[JURIST] The Constitutional Court of Ukraine [official website] ruled Friday that a 2004 law that transferred powers from the presidency to parliament was unconstitutional, ordering the powers be restored to the president. The ruling invalidates the reforms [AP report] passed at the height of the Orange revolution [BBC timeline] and strengthens the presidency now held by pro-Moscow leader Viktor Yanukovych [official website, in Ukrainian; BBC profile], elected in February. The court ordered the country to revert immediately back to the 1996 constitution. The 2004 reforms had placed more a parliamentary republic. The president now will have the right to choose his own government [Reuters report], including having sole power to appoint cabinet members and the prime minister. On his official website, Yanukovych said [statement, in Ukrainian] the court’s decision was not surprising and vowed to enforce it:
Ukraine and society tired of living in those conditions that are dictated to us the changes to the Constitution of 2004. Because these changes were made hastily, in general the political moment, the reasons were clear conflicts in authority. … As guarantor of the constitution, I will take this decision, as would execute any other.
Opposition leader Yulia Tymoshenko criticized the court’s decision, calling it a move away from democracy and urging new presidential and parliamentary elections.

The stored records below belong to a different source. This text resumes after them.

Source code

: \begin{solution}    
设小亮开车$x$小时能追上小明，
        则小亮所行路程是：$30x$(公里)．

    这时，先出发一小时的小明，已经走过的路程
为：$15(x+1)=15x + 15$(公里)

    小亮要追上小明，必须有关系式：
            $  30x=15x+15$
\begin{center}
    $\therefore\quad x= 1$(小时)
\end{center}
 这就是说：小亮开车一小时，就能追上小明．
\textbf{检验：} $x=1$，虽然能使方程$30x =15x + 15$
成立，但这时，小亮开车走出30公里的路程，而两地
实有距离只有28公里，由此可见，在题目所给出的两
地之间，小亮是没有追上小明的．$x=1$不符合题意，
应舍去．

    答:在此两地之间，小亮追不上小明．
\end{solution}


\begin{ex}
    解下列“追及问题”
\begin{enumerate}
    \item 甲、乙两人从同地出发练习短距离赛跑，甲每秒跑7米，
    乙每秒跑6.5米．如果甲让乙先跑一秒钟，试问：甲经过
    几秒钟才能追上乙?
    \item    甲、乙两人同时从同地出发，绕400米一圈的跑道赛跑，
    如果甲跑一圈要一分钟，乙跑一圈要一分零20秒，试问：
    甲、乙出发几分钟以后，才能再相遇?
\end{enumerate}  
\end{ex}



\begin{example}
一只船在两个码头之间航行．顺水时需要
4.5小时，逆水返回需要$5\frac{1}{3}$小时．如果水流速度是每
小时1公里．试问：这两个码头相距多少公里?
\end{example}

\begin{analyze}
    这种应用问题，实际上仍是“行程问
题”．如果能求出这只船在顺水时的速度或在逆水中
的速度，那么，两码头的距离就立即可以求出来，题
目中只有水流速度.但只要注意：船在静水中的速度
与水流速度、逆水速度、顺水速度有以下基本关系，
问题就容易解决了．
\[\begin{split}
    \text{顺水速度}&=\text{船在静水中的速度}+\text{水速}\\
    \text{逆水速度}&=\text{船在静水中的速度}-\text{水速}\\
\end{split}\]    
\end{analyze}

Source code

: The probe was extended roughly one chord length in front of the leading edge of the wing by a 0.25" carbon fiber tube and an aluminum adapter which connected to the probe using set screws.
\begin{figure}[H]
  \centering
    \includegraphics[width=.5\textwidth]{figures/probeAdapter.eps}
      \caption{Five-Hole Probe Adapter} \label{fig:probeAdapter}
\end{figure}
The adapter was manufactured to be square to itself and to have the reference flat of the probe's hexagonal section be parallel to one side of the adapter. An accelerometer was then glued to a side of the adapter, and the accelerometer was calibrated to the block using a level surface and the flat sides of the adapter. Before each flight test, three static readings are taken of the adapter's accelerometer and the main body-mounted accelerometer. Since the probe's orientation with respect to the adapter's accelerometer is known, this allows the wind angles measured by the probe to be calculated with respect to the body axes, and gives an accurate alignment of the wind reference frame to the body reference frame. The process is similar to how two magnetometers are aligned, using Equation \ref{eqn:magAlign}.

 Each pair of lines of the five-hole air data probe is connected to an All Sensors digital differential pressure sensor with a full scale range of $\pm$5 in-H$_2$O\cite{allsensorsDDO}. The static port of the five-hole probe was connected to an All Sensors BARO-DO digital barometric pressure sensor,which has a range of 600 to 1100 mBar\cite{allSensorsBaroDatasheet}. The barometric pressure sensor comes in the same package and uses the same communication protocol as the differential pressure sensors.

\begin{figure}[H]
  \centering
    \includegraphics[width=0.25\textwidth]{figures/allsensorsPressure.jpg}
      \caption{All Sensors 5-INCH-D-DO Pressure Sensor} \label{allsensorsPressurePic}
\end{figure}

In February, Tymoshenko withdrew a lawsuit [JURIST reports] filed in the Supreme Administrative Court of Ukraine claiming that the country’s presidential election was corrupt. Tymoshenko dropped the suit claiming she would not receive a fair hearing in the court. The constitutional reforms were originally passed during the protests of 2004, known as the Orange Revolution in which Yanukovych lost to Viktor Yushchenko [BBC profile] in the controversial 2004 presidential election [JURIST report], the results of which were invalidated by the country’s Supreme Court [JURIST report] following fraud allegations. Yushchenko was sworn in as president [JURIST report] in January 2005 after winning a re-vote. Yushchenko reluctantly accepted Yanukovych as prime minister last June and the two have since clashed over parliamentary attempts to expand the cabinet’s power [JURIST reports] at the expense of the presidency.